[RECORDED INFORMATION]
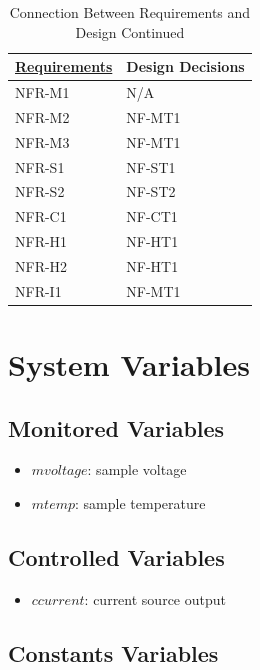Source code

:\documentclass[12pt, titlepage]{article}
\begin{document}
\begin{table}[H]
	\centering
	\caption{Connection Between Requirements and Design Continued}
	\label{my-label}
	\begin{tabular}{p{} p{}}
		\hline
		\textbf{\href{https://github.com/edwin-do/capstoneTeam30/blob/main/docs/SRS/SRS.pdf}{Requirements}} & \textbf{Design Decisions} \\ \hline
         NFR-M1 & N/A \\ \hline
	    NFR-M2 & NF-MT1 \\ \hline
	    NFR-M3 & NF-MT1 \\ \hline
	    NFR-S1 & NF-ST1 \\ \hline
	    NFR-S2 & NF-ST2 \\ \hline
	    NFR-C1 & NF-CT1 \\ \hline
	    NFR-H1 & NF-HT1 \\ \hline
	    NFR-H2 & NF-HT1 \\ \hline
	    NFR-I1 & NF-MT1 \\ \hline
	\end{tabular}
\end{table}

\newpage

\section{System Variables}


\subsection{Monitored Variables}
	\begin{itemize}
		\item $m$\textunderscore $voltage$: sample voltage
		\item $m$\textunderscore $temp$: sample temperature
	\end{itemize}

\subsection{Controlled Variables}
\begin{itemize}
		\item $c$\textunderscore $current$: current source output
	\end{itemize}

\subsection{Constants Variables}
\end{document}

[TASK TO COMPLETE]
Without including any pictures, reproduce the listing exactly.

[REPLY TO THE TASK]
Source code

:\documentclass[12pt, titlepage]{article}
\begin{document}
\begin{table}[H]
	\centering
	\caption{Connection Between Requirements and Design Continued}
	\label{my-label}
	\begin{tabular}{p{} p{}}
		\hline
		\textbf{\href{https://github.com/edwin-do/capstoneTeam30/blob/main/docs/SRS/SRS.pdf}{Requirements}} & \textbf{Design Decisions} \\ \hline
         NFR-M1 & N/A \\ \hline
	    NFR-M2 & NF-MT1 \\ \hline
	    NFR-M3 & NF-MT1 \\ \hline
	    NFR-S1 & NF-ST1 \\ \hline
	    NFR-S2 & NF-ST2 \\ \hline
	    NFR-C1 & NF-CT1 \\ \hline
	    NFR-H1 & NF-HT1 \\ \hline
	    NFR-H2 & NF-HT1 \\ \hline
	    NFR-I1 & NF-MT1 \\ \hline
	\end{tabular}
\end{table}

\newpage

\section{System Variables}


\subsection{Monitored Variables}
	\begin{itemize}
		\item $m$\textunderscore $voltage$: sample voltage
		\item $m$\textunderscore $temp$: sample temperature
	\end{itemize}

\subsection{Controlled Variables}
\begin{itemize}
		\item $c$\textunderscore $current$: current source output
	\end{itemize}

\subsection{Constants Variables}
\end{document}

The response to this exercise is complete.